Those requirements are broader than a technical watermarking problem. They require companies to know what content they generate, where it travels, who publishes it, whether the publication is about a matter of public interest, and whether human review or editorial responsibility changes the compliance analysis.
Why A Voluntary Code Still Matters
The Code is voluntary, but signing it can matter.
The Commission says that, after a positive adequacy assessment by the Commission and the AI Board, providers and deployers that sign the Code can rely on its measures to demonstrate compliance with the AI Act's transparency rules for labelling and detection of AI-generated content, deepfakes, and certain text publications.
By contrast, companies that comply through other means will have to show that their measures are adequate. Those alternative measures may be assessed individually by different market surveillance authorities.
That creates a practical choice. Signing the Code may offer predictability and a common EU-wide evidence path. Not signing may preserve flexibility, but companies will need their own substantiated compliance record.
Either way, the work has to be done.
What Remains Pending
The Code is not the last word.
The Commission says the Code is undergoing adequacy assessment by the Commission and the AI Board. It will also be complemented by Commission guidelines on the scope and implementation of Article 50.
Those guidelines are expected ahead of August 2, 2026. The Commission says they will clarify which providers, deployers, and AI systems are covered; what types of AI-generated or manipulated content fall within scope; how the obligations should be applied in practice; and how compliance may be demonstrated, including through a Code deemed adequate by the Commission and the AI Board.
That means companies should not treat the Code as a final standalone compliance manual. They should treat it as the first concrete implementation framework and then reconcile it with the final guidelines when they are published.
The Compliance Workstream
Companies should start with an inventory.
For providers, the inventory should identify which systems generate audio, image, video, or text outputs; what marking or detection methods are already used; whether those methods are machine-readable; and whether they are effective, interoperable, robust, and reliable enough to defend.
For deployers, the inventory should identify where the organization publishes or distributes AI-generated or AI-manipulated content, including marketing content, public reports, news-like content, social posts, synthetic audio or video, and content that may qualify as public-interest text.
The harder questions are operational:
- Who decides whether content is a deepfake?
- Who decides whether text informs the public on a matter of public interest?
- What counts as sufficient human review?
- What records show that editorial responsibility exists?
- Where should labels, disclaimers, or icons appear?
- How will labels survive syndication, reposting, formatting changes, or downstream distribution?
- How will product, legal, trust and safety, marketing, and publishing teams coordinate?
Those questions should not wait until August 2026.

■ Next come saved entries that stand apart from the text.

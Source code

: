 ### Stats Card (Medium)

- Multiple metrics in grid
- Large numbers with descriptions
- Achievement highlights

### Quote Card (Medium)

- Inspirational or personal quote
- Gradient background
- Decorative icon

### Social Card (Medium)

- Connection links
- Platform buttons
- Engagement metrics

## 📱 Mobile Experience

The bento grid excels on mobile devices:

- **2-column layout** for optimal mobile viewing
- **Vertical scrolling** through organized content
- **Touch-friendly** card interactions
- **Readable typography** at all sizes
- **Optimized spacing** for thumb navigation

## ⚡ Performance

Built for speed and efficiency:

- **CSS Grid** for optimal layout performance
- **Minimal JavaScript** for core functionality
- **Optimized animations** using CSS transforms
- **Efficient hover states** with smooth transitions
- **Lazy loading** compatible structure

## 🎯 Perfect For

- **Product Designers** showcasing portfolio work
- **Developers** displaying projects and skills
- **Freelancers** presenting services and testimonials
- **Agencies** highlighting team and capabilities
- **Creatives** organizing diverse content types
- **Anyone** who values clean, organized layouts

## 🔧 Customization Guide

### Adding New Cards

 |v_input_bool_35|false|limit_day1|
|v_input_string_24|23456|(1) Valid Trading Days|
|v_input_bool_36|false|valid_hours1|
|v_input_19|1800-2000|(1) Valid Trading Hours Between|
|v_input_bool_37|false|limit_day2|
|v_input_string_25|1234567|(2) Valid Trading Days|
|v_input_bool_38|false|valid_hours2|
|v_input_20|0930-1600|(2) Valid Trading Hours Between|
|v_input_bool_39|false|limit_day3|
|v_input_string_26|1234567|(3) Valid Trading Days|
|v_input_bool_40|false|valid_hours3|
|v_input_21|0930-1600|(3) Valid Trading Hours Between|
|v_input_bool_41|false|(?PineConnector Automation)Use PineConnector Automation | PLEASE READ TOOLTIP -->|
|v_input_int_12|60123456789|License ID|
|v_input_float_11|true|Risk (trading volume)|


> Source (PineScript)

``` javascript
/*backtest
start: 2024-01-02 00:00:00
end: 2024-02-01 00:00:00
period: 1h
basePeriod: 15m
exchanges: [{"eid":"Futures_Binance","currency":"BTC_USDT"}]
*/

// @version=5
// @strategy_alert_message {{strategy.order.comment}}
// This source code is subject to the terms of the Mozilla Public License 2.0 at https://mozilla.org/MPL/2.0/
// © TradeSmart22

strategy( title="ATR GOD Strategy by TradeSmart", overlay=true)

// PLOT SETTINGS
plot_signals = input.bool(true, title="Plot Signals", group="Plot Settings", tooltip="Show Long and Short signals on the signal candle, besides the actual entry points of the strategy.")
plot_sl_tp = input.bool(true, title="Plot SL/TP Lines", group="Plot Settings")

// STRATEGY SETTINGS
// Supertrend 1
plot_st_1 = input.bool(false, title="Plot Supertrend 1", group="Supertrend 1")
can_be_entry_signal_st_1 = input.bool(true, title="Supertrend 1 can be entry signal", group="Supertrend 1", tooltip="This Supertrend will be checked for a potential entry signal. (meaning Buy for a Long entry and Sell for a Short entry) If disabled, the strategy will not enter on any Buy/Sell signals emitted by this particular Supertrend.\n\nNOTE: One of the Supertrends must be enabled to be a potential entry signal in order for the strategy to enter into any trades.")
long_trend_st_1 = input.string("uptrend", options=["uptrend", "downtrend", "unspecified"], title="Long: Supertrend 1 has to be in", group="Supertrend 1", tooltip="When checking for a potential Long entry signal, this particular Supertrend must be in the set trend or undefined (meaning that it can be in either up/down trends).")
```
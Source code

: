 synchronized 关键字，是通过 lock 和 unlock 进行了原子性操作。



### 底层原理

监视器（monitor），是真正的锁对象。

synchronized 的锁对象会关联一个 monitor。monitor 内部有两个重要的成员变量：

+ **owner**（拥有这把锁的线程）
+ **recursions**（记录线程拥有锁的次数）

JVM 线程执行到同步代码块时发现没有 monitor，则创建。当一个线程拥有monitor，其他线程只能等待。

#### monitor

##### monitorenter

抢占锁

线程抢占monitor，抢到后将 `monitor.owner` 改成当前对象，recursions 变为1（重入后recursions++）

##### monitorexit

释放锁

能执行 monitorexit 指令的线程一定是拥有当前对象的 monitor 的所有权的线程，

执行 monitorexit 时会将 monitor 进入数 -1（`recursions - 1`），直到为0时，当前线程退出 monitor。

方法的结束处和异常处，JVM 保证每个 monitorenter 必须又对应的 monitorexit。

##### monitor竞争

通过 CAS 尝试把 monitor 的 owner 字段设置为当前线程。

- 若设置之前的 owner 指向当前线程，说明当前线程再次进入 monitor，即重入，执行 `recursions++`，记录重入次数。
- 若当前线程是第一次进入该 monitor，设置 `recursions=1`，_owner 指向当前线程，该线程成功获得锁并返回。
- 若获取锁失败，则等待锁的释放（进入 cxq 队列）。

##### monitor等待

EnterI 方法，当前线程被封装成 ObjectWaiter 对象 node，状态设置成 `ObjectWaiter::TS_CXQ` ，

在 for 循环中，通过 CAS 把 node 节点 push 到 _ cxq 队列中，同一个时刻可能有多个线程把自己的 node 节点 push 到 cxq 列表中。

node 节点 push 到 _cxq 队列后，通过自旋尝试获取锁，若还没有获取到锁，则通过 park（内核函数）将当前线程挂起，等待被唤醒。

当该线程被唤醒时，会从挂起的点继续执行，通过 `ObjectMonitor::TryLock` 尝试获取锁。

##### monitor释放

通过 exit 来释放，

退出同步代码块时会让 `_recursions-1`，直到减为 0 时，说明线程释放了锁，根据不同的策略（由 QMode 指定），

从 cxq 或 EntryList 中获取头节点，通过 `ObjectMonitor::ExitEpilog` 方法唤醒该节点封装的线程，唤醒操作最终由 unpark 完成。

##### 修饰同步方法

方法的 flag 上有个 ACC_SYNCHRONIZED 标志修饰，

What Companies Should Do Now
A practical Article 50 readiness plan should include:
- mapping provider and deployer roles for each generative AI system and content workflow;
- identifying AI-generated and AI-manipulated audio, image, video, and text outputs;
- documenting existing watermarking, metadata, provenance, detection, and labelling controls;
- deciding whether the company is likely to sign the Code;
- tracking the Commission and AI Board adequacy assessment;
- tracking the final Article 50 guidelines;
- designing labels, disclaimers, or icons for relevant content types;
- creating rules for deepfakes, public-interest text, human review, and editorial responsibility;
- testing whether labels remain visible and understandable across distribution channels; and
- keeping evidence that the organization evaluated and implemented proportionate transparency controls.
The key is to treat AI-generated-content transparency as a cross-functional compliance process, not a last-minute design ticket.
Bottom Line
The EU AI Act transparency Code turns Article 50 from an abstract deadline into a practical workplan.
The Code is voluntary, but it points to the evidence regulators may expect: provider-side marking and detection, deployer-side labelling, clear treatment of deepfakes and public-interest text, and a record showing how the organization chose and implemented its controls.
Companies do not need to wait for the final guidelines to begin the inventory. By the time Article 50 applies, the hard part will not be knowing that labels are required. It will be proving that the right content was identified, labelled, marked, reviewed, and documented.